Jehoahaz reigned for three months when Pharaoh-neechoh, now in authority over Judah since Josiah’s death, ordered him to be replaced by his older brother, Eliakim, whose name was changed to JEHOIAKIM. At this time, Paroah-nechoah also demanded tribute from Judah. Jehoahaz was taken as a prisoner to Egypt, where he died as prophesied by the prophet Jeremiah (Jer. 22:11-12).

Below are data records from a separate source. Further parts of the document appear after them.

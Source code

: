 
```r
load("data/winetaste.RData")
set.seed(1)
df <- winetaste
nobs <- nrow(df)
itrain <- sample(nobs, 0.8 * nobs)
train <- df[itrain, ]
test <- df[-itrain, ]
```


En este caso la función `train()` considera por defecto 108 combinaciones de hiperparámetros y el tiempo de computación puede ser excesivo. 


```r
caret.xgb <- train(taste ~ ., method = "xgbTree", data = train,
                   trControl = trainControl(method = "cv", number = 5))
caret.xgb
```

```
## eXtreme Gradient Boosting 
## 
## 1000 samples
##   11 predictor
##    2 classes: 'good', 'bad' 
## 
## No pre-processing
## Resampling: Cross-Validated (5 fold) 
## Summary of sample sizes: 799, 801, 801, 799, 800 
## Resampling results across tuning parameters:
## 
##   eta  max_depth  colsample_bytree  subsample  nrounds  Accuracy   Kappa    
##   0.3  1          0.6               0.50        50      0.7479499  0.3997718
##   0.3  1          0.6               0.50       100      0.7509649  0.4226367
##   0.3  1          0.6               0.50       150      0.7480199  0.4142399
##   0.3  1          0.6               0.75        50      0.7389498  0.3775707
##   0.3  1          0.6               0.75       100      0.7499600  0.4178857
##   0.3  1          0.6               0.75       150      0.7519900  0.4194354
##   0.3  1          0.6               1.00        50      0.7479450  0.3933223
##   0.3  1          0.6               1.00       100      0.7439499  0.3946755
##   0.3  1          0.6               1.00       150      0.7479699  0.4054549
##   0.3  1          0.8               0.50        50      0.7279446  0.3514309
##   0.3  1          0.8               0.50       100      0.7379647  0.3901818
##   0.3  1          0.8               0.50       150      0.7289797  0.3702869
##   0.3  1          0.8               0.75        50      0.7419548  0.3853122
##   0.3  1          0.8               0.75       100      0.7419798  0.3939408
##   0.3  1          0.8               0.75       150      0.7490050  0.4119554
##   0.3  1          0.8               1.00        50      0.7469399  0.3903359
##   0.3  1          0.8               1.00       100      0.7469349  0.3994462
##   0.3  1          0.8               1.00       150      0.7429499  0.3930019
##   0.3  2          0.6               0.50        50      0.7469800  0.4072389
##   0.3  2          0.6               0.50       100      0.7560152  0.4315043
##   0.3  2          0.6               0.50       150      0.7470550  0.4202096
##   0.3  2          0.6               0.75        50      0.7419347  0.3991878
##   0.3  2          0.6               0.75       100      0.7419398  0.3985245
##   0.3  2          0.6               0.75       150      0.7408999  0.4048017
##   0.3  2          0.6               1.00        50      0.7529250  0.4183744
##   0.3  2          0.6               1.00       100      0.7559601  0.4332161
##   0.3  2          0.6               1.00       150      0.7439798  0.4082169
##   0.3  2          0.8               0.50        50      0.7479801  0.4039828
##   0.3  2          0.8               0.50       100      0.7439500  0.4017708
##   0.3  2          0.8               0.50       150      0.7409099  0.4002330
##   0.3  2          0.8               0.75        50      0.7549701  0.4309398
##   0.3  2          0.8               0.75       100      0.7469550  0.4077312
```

Jehoiakim did not follow his father Josiah’s godly leadership. He served Egypt and himself (2 Kings 23:34-37, Jer. 22:13-19) for 11 years. He taxed the people heavily in order to be able to pay the tribute to the Egyptians. He exhibited his presumptuous disregard for the Word of God by cutting one of Jeremiah’s prophecies into pieces with a penknife and throwing it into the fire after having heard only three or four columns read (Jer. 36:21-25). Twice Jehoiakim tried to capture Jeremiah; but the Lord, through Jeremiah’s friends, protected him. Jehoiakim killed the faithful priest Uriah (Jer. 26:20-23). Jeremiah admonished Jehoiakim to submit to the authority of Babylon (Jer. 27:18-19). In the same month of Jehoiakim’s death , Nebuchadnezzar began to march his troops toward Jerusalem to stop the rebellion that Jehoiakim had generated.

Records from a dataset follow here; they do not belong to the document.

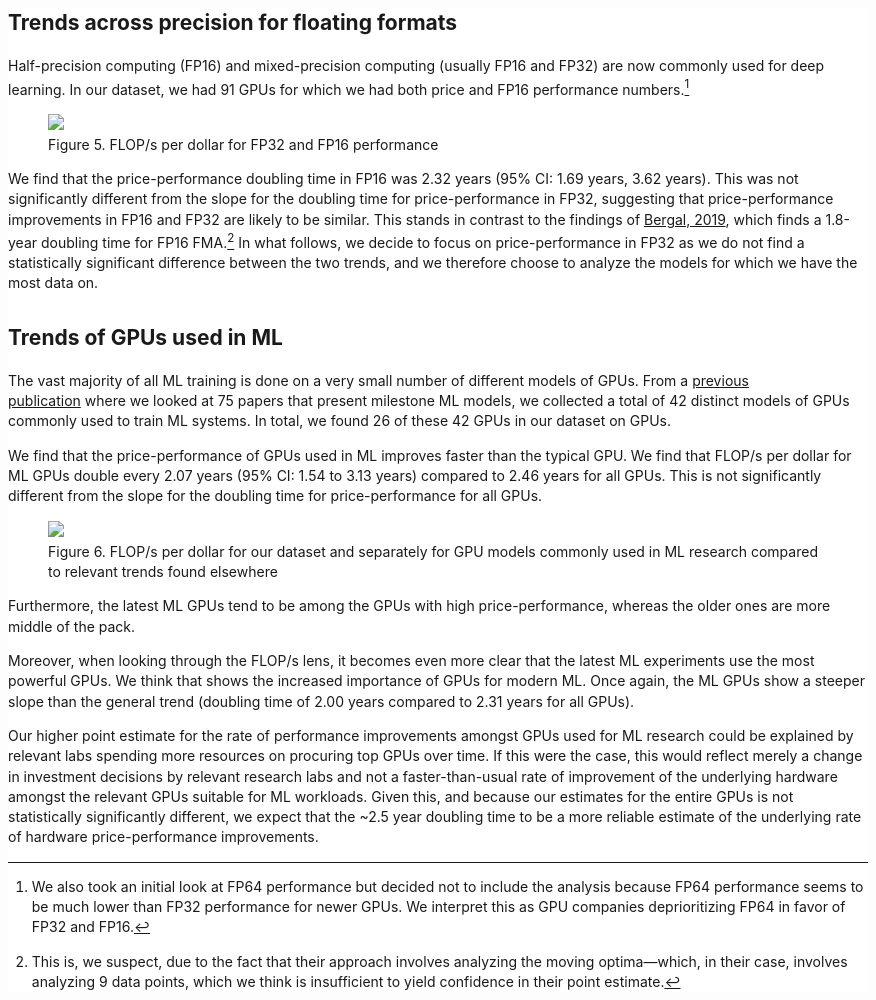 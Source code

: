 Trends across precision for floating formats
--------------------------------------------

Half-precision computing (FP16) and mixed-precision computing (usually FP16 and FP32) are now commonly used for deep learning. In our dataset, we had 91 GPUs for which we had both price and FP16 performance numbers.[^6] 

<figure>
  <img style="max-width: calc(min(100%, 600px))" src="{% link assets/images/posts/2022/gpu-perf/image9.png %}">
  <figcaption class="caption" markdown="1">
  Figure 5. FLOP/s per dollar for FP32 and FP16 performance
  </figcaption>
</figure>

We find that the price-performance doubling time in FP16 was 2.32 years (95% CI: 1.69 years, 3.62 years). This was not significantly different from the slope for the doubling time for price-performance in FP32, suggesting that price-performance improvements in FP16 and FP32 are likely to be similar. This stands in contrast to the findings of [Bergal, 2019](https://aiimpacts.org/2019-recent-trends-in-gpu-price-per-flops/), which finds a 1.8-year doubling time for FP16 FMA.[^7] In what follows, we decide to focus on price-performance in FP32 as we do not find a statistically significant difference between the two trends, and we therefore choose to analyze the models for which we have the most data on.

Trends of GPUs used in ML
-------------------------

The vast majority of all ML training is done on a very small number of different models of GPUs. From a [previous publication](https://arxiv.org/abs/2202.05924) where we looked at 75 papers that present milestone ML models, we collected a total of 42 distinct models of GPUs commonly used to train ML systems. In total, we found 26 of these 42 GPUs in our dataset on GPUs.

We find that the price-performance of GPUs used in ML improves faster than the typical GPU. We find that FLOP/s per dollar for ML GPUs double every 2.07 years (95% CI: 1.54 to 3.13 years) compared to 2.46 years for all GPUs. This is not significantly different from the slope for the doubling time for price-performance for all GPUs.

<figure>
  <img style="max-width: calc(min(100%, 620px))" src="{% link assets/images/posts/2022/gpu-perf/image12.png %}">
  <figcaption class="caption" markdown="1">
  Figure 6. FLOP/s per dollar for our dataset and separately for GPU models commonly used in ML research compared to relevant trends found elsewhere
  </figcaption>
</figure>

Furthermore, the latest ML GPUs tend to be among the GPUs with high price-performance, whereas the older ones are more middle of the pack. 

Moreover, when looking through the FLOP/s lens, it becomes even more clear that the latest ML experiments use the most powerful GPUs. We think that shows the increased importance of GPUs for modern ML. Once again, the ML GPUs show a steeper slope than the general trend (doubling time of 2.00 years compared to 2.31 years for all GPUs).

  
Our higher point estimate for the rate of performance improvements amongst GPUs used for ML research could be explained by relevant labs spending more resources on procuring top GPUs over time. If this were the case, this would reflect merely a change in investment decisions by relevant research labs and not a faster-than-usual rate of improvement of the underlying hardware amongst the relevant GPUs suitable for ML workloads. Given this, and because our estimates for the entire GPUs is not statistically significantly different, we expect that the ~2.5 year doubling time to be a more reliable estimate of the underlying rate of hardware price-performance improvements.


[^a]: This work *does not* attempt to project future GPU price-performance but merely to take stock of the recent historical trend. In future work, we intend to investigate what GPU price-performance trends informs us about historical growth in hardware spending in Machine Learning and future large Machine Learning training runs.
[^b]: Moreover, we had discovered issues in estimates from a prior investigation by the [Median Group (2018)](http://mediangroup.org/gpu.html), which we have since pointed out to them, and which they have since corrected.
[^1]: We unfortunately can’t publish our data but the code that generated all the figures can be found [here](https://colab.research.google.com/drive/1wGoqa1ErAzuzDZ6hgLrhubS6YHWNAp9I?usp%3Dsharing). 
[^2]: For example, consider NVIDIA Tesla K40c and NVIDIA Tesla K40d to be the same models, as these have essentially identical specifications.
[^3]: We focus primarily on these metrics as we are mostly interested in questions related to the amount of compute that might be deployed for large AI experiments. While there are other metrics that might be of interest (such as energy efficiency), we do not consider these here as they relate less directly to the questions motivating our work, and because these have been analyzed in prior work, notably in [Sun et al., 2019](https://arxiv.org/pdf/1911.11313.pdf).
[^4]: This is our interpretation of section 4 of her draft report, where she writes “I also assume that effective FLOP/s per dollar is doubling roughly once every 2.5 years around 2025. This is slower than Moore’s law (which posits a ~1-2 year doubling time and described growth reasonably well until the mid-2000s) but faster than growth in effective FLOP/s per dollar from ~2008 to 2018 (a doubling time of ~3-4 years)”
[^5]: FLOP per dollar in [Cotra 2020](https://www.alignmentforum.org/posts/KrJfoZzpSDpnrv9va/draft-report-on-ai-timelines) refers to the total amount of computation that can be done per dollar.
[^6]: We also took an initial look at FP64 performance but decided not to include the analysis because FP64 performance seems to be much lower than FP32 performance for newer GPUs. We interpret this as GPU companies deprioritizing FP64 in favor of FP32 and FP16.
[^7]: This is, we suspect, due to the fact that their approach involves analyzing the moving optima—which, in their case, involves analyzing 9 data points, which we think is insufficient to yield confidence in their point estimate.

Jehoiakim’s son, JEHOIACHIN (called Conaih), began his reign when he was eighteen years old. Three months later the Babylonians attacked Jerusalem and carried off Jehoiachin to Babylon (597 B.C. with other important Jews and artisans. Ezekiel was on of those deported at this time. After 37years of imprisonment in Babylon, Jehoiachin was released from prison and treated favorably. Jeremiah indicated that Jehoiachin was the last legitimate king (from the line of David) in Judah. “…for no man of his seed shal prosper, sitting upon the throne of David, and ruling any more in Judah” (Jer. 22:30).
The first Jewish captives were taken to Babylon from Judean villages in 605 B.C. As Nebuchadnezzar moved throughout his newly conquered territories, he selected choice young men from each of the conquered lands. Among the prisoners sent to Babylon by way of the Fertile Crescent in 605 B.C.were Daniel and his friends. The 70 years of captivity of Judah foretold by Jeremiah (Jer. 25:11-12; 29:10) is figured from this date of deportment rather than 597 B.C. or 586 B.C. (the second and third deportments).

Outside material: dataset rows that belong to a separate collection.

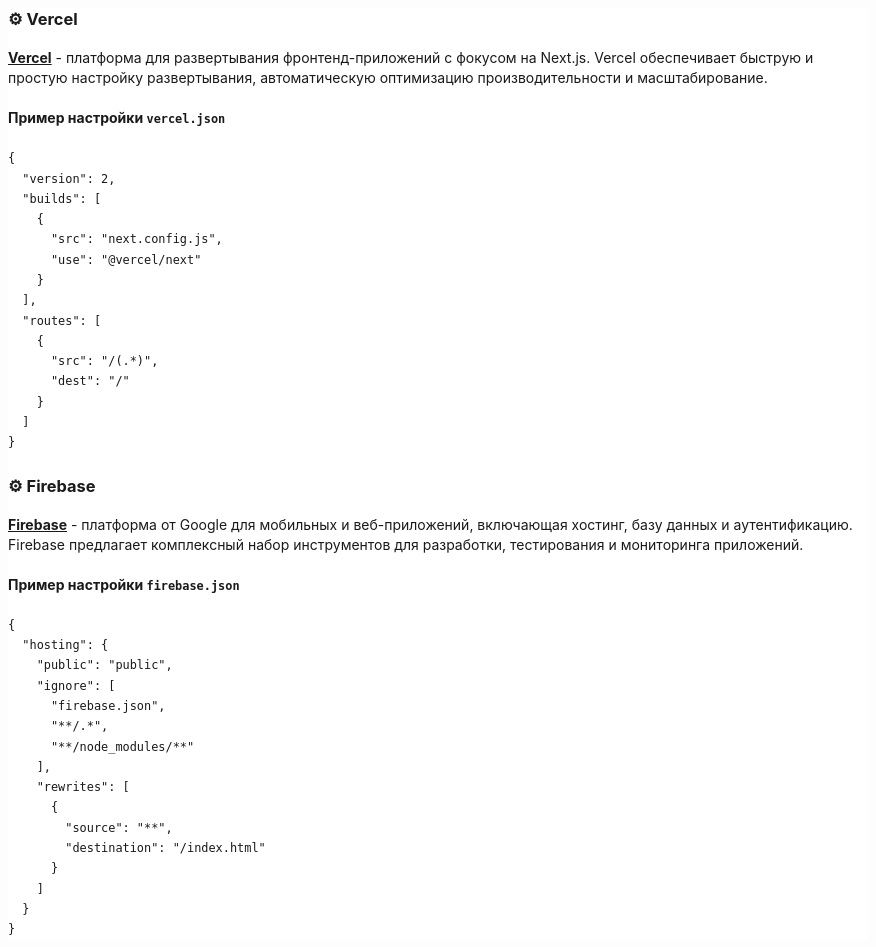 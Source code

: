 ### ⚙️ Vercel

**[Vercel](https://vercel.com/)** - платформа для развертывания фронтенд-приложений с фокусом на Next.js. Vercel обеспечивает быструю и простую настройку развертывания, автоматическую оптимизацию производительности и масштабирование.

#### Пример настройки `vercel.json`

```plaintext
{
  "version": 2,
  "builds": [
    {
      "src": "next.config.js",
      "use": "@vercel/next"
    }
  ],
  "routes": [
    {
      "src": "/(.*)",
      "dest": "/"
    }
  ]
}
```

### ⚙️ Firebase

**[Firebase](https://firebase.google.com/)** - платформа от Google для мобильных и веб-приложений, включающая хостинг, базу данных и аутентификацию. Firebase предлагает комплексный набор инструментов для разработки, тестирования и мониторинга приложений.

#### Пример настройки `firebase.json`

```plaintext
{
  "hosting": {
    "public": "public",
    "ignore": [
      "firebase.json",
      "**/.*",
      "**/node_modules/**"
    ],
    "rewrites": [
      {
        "source": "**",
        "destination": "/index.html"
      }
    ]
  }
}
```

Nebuchadnezzar appointed Jehoichin’s uncle (Josiah’s third son) MATTANIAH king of Jerusalem and changed his name to ZEDEKIAH. For 11 years he was Nebuchadnezzar’s vassal on the throne. He was a weak character, yet he sought Jeremiah’s advice and protected Jeremiah’s life on several occasions. Evidently he rebelled, and in his ninth year Nebuchadnezzar began the final siege on Jerusalem. It lasted for two years, until the city was finally captured and destroyed. Zedekiah was blinded and carried off to Babylon along with fellow countrymen.
The Lord sent Jeremiah and other prophets to give the kings direction. Jeremiah was called of God to give God’s message to Judah, but no one listened. With a steel determination and a tender heart, he faithfully spoke the truth of God, never doubting God’s message. Satan won the battle in the lives of the last kings of Judah. They did not regard the Word of God; rather, they hated it because it condemned their sin.